Wednesday, August 6, 2014

Eureka California Makes A Giant Crunch


Sometimes being obnoxious can work to your advantage. It certainly does for Eureka California who's album Crunch is an energetic explosion of spazztic indie rock riffage and their second album in less than two years. Seemingly unable to stop making music, Eureka California can't slow down and that inability to control themselves is reflected within the sounds of Crunch. Sounding like a long lost artifact unearthed from 1994, this record is loud, raw, unrefined and about as sloppy as the best Pavement record.

Crunch is a hyper, jumpy, caffeine fueled journey through eleven songs in twenty five minutes. It's such a fantastic mess that the whole thing sounds like it was pieced together with chewing gum and duct tape and recorded on a broken boom box found their parents garage. It's exuberant and simple and almost impossible not to love. Guitars jangle, wrangle, distort and sound like they're tearing themselves apart while drums bash and bang and the vocals strain, scream, and snap vocal chords. Crunch is one giant wall of indie rock noise that should really suck but miraculously doesn't. It's proper indie rawk and it's relentless in the pursuit of the two minute noisy pop song.

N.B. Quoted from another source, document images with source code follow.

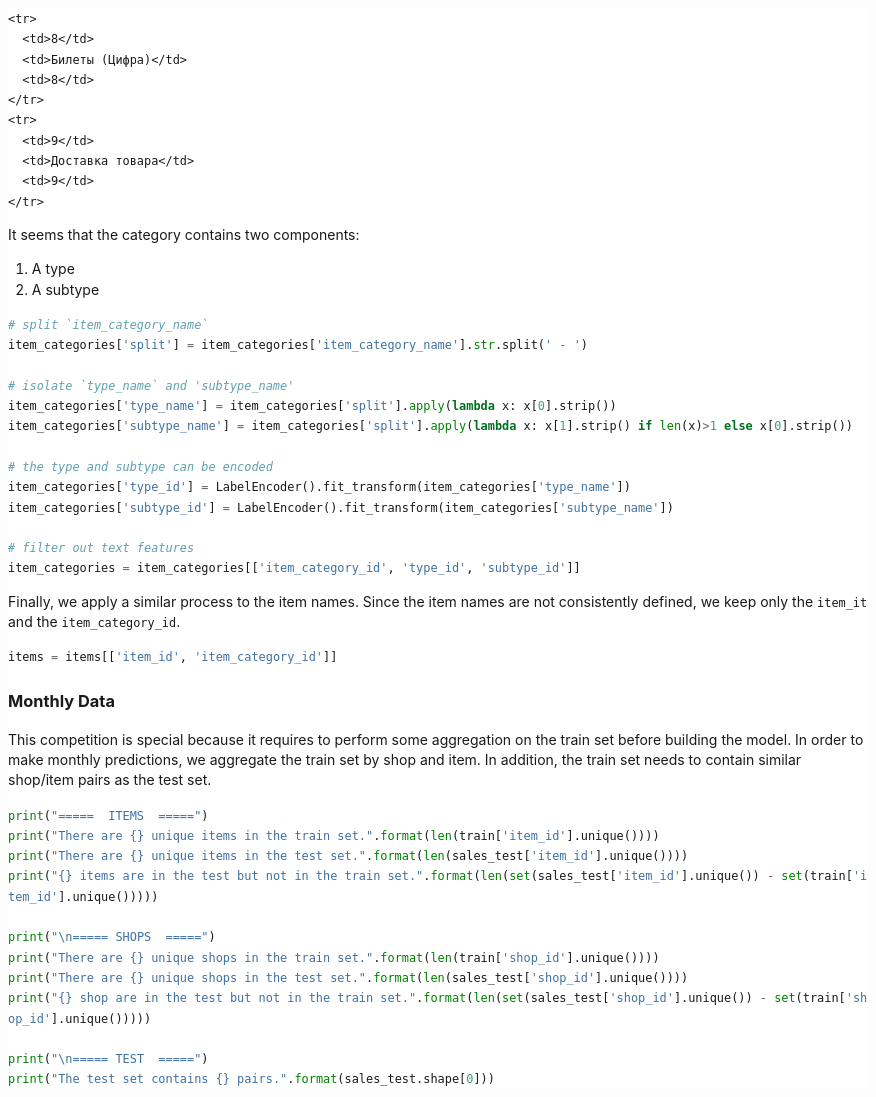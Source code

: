     <tr>
      <td>8</td>
      <td>Билеты (Цифра)</td>
      <td>8</td>
    </tr>
    <tr>
      <td>9</td>
      <td>Доставка товара</td>
      <td>9</td>
    </tr>
  </tbody>
</table>
</div>



It seems that the category contains two components:  
1. A type
2. A subtype


```python
# split `item_category_name`
item_categories['split'] = item_categories['item_category_name'].str.split(' - ')

# isolate `type_name` and 'subtype_name'
item_categories['type_name'] = item_categories['split'].apply(lambda x: x[0].strip())
item_categories['subtype_name'] = item_categories['split'].apply(lambda x: x[1].strip() if len(x)>1 else x[0].strip())

# the type and subtype can be encoded
item_categories['type_id'] = LabelEncoder().fit_transform(item_categories['type_name'])
item_categories['subtype_id'] = LabelEncoder().fit_transform(item_categories['subtype_name'])

# filter out text features
item_categories = item_categories[['item_category_id', 'type_id', 'subtype_id']]
```

Finally, we apply a similar process to the item names. Since the item names are not consistently defined, we keep only the `item_it` and the `item_category_id`.


```python
items = items[['item_id', 'item_category_id']]
```

<a id="Section_63"></a>
### Monthly Data  
  
This competition is special because it requires to perform some aggregation on the train set before building the model. In order to make monthly predictions, we aggregate the train set by shop and item. In addition, the train set needs to contain similar shop/item pairs as the test set.


```python
print("=====  ITEMS  =====")
print("There are {} unique items in the train set.".format(len(train['item_id'].unique())))
print("There are {} unique items in the test set.".format(len(sales_test['item_id'].unique())))
print("{} items are in the test but not in the train set.".format(len(set(sales_test['item_id'].unique()) - set(train['item_id'].unique()))))

print("\n===== SHOPS  =====")
print("There are {} unique shops in the train set.".format(len(train['shop_id'].unique())))
print("There are {} unique shops in the test set.".format(len(sales_test['shop_id'].unique())))
print("{} shop are in the test but not in the train set.".format(len(set(sales_test['shop_id'].unique()) - set(train['shop_id'].unique()))))

print("\n===== TEST  =====")
print("The test set contains {} pairs.".format(sales_test.shape[0]))
```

Crunch on paper isn't much to write home about, it's an uncomplicated, noisy and brash mess. But listening to the thing makes it all worthwhile. This is what indie rock is supposed to be like; it's honest, raw, and pure and contains zero percent posturing. As their bio notes Eureka California are often torn between rocking out and giving up. How can you not love that? That's the kind of rock and roll I want to listen to...bands with a suicidal lust to just kick butt and rock out or chuck in the towel and go home.